### PROBLEM STATEMENT
Please copy out the entries below exactly, beginning with the line that contains "당신이 일을 적을 때, 더" and ending with the line that contains "XIX - as associações", and include nothing outside that span.

### DATA SHOWN
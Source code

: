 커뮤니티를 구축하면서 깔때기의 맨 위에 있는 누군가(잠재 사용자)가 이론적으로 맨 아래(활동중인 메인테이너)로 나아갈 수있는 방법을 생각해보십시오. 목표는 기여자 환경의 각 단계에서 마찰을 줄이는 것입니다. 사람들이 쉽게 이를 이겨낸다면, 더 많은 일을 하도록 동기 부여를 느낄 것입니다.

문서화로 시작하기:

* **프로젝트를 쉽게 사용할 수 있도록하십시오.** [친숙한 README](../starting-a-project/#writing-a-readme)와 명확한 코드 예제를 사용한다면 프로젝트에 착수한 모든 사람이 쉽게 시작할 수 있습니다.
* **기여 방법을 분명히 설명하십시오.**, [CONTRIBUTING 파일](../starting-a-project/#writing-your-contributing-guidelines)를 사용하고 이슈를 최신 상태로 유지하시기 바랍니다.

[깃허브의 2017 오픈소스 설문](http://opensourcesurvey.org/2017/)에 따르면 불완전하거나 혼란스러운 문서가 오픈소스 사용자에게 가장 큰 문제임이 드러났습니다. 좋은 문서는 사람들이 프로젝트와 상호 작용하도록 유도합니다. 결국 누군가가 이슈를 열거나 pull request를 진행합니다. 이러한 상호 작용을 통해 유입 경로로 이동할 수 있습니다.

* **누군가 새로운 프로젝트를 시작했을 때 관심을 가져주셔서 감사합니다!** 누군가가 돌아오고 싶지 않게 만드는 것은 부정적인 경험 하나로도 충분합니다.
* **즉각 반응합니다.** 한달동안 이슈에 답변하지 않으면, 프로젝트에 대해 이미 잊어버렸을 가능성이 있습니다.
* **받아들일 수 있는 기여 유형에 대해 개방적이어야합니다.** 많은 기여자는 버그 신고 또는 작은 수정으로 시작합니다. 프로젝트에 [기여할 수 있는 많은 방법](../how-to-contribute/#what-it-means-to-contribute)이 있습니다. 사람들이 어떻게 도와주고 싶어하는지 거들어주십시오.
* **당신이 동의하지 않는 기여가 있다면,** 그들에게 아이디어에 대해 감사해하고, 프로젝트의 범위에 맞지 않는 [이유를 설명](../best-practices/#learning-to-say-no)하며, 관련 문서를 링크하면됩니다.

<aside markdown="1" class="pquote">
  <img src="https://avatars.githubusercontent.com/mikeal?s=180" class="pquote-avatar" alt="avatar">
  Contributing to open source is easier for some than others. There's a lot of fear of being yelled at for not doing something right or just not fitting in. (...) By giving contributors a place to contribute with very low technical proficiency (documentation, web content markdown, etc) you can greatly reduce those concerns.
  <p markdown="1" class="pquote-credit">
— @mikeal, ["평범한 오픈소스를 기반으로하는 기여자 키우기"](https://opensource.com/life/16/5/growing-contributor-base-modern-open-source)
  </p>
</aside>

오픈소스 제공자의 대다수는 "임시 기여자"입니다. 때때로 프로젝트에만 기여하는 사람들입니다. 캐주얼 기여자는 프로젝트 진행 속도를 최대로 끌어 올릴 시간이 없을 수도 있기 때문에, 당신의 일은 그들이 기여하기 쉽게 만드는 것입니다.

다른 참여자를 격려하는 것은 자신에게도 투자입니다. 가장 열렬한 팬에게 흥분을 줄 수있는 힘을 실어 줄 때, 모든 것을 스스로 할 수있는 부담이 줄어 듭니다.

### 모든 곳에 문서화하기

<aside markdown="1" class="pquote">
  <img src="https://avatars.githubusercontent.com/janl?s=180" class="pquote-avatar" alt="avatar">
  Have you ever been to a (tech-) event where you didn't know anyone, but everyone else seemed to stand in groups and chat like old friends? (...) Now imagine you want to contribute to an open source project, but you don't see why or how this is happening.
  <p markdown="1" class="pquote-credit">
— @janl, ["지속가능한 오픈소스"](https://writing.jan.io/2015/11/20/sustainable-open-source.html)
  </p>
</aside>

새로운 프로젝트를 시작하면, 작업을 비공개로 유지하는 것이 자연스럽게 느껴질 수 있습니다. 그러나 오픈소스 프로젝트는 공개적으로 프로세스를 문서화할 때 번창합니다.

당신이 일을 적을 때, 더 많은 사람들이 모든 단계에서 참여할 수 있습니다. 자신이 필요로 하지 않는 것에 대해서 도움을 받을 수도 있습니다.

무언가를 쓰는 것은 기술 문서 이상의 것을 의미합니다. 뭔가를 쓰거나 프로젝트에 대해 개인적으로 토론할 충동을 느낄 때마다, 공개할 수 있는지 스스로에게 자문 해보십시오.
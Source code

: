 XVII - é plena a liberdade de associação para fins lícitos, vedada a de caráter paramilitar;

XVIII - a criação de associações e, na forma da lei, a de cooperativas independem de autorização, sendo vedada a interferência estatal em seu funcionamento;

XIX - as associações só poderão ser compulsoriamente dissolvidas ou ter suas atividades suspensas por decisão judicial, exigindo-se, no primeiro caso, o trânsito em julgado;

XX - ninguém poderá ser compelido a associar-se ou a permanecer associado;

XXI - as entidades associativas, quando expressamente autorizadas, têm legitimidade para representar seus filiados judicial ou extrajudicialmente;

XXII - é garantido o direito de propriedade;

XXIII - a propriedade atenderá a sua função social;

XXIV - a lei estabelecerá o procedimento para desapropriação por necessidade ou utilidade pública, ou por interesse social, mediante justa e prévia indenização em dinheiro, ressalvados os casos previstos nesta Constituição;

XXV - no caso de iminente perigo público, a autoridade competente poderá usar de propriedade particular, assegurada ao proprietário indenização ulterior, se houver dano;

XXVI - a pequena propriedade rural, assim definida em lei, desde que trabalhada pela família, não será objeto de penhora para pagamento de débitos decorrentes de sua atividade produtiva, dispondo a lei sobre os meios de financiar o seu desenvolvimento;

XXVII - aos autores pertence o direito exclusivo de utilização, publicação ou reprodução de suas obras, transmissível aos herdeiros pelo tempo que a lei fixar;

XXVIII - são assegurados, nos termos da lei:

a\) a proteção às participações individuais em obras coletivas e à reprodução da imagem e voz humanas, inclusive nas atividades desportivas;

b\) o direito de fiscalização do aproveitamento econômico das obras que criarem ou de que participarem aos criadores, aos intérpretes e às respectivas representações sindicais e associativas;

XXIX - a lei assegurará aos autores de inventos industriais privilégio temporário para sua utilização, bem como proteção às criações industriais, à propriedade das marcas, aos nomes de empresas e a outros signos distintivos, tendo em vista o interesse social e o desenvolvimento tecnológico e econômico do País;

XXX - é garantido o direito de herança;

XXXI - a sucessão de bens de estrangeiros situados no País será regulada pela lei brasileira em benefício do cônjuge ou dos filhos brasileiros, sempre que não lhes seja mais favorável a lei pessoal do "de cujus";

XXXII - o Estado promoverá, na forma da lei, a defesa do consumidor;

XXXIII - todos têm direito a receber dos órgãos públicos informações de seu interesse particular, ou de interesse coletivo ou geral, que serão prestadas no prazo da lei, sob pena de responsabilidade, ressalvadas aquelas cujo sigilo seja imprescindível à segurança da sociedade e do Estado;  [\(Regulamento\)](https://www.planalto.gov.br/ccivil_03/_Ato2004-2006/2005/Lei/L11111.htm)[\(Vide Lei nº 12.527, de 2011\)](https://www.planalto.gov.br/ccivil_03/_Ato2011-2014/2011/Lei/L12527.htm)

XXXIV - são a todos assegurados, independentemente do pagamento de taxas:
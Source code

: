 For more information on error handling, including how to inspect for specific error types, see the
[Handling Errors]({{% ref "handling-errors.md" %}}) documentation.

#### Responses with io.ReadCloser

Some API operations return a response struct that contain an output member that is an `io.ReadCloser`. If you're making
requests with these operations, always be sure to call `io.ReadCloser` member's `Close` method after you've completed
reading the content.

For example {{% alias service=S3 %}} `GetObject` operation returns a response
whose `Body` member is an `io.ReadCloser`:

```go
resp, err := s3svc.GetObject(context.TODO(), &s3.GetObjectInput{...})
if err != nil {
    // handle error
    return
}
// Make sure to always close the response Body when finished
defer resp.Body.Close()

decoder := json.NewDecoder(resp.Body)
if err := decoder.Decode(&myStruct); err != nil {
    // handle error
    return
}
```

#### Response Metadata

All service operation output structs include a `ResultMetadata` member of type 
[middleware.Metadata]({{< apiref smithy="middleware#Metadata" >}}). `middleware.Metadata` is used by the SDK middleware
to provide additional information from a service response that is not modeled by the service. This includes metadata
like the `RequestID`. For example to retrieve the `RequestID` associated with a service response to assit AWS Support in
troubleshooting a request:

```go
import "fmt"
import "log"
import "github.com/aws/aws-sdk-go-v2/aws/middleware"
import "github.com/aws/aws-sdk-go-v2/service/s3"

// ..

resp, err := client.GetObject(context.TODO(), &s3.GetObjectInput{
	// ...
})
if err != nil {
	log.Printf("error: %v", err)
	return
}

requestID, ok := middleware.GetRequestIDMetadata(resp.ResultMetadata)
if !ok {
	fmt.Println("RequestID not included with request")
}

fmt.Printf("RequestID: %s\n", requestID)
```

### EXPECTED OUTPUT
당신이 일을 적을 때, 더 많은 사람들이 모든 단계에서 참여할 수 있습니다. 자신이 필요로 하지 않는 것에 대해서 도움을 받을 수도 있습니다.

무언가를 쓰는 것은 기술 문서 이상의 것을 의미합니다. 뭔가를 쓰거나 프로젝트에 대해 개인적으로 토론할 충동을 느낄 때마다, 공개할 수 있는지 스스로에게 자문 해보십시오.
Source code

: XVII - é plena a liberdade de associação para fins lícitos, vedada a de caráter paramilitar;

XVIII - a criação de associações e, na forma da lei, a de cooperativas independem de autorização, sendo vedada a interferência estatal em seu funcionamento;

XIX - as associações só poderão ser compulsoriamente dissolvidas ou ter suas atividades suspensas por decisão judicial, exigindo-se, no primeiro caso, o trânsito em julgado;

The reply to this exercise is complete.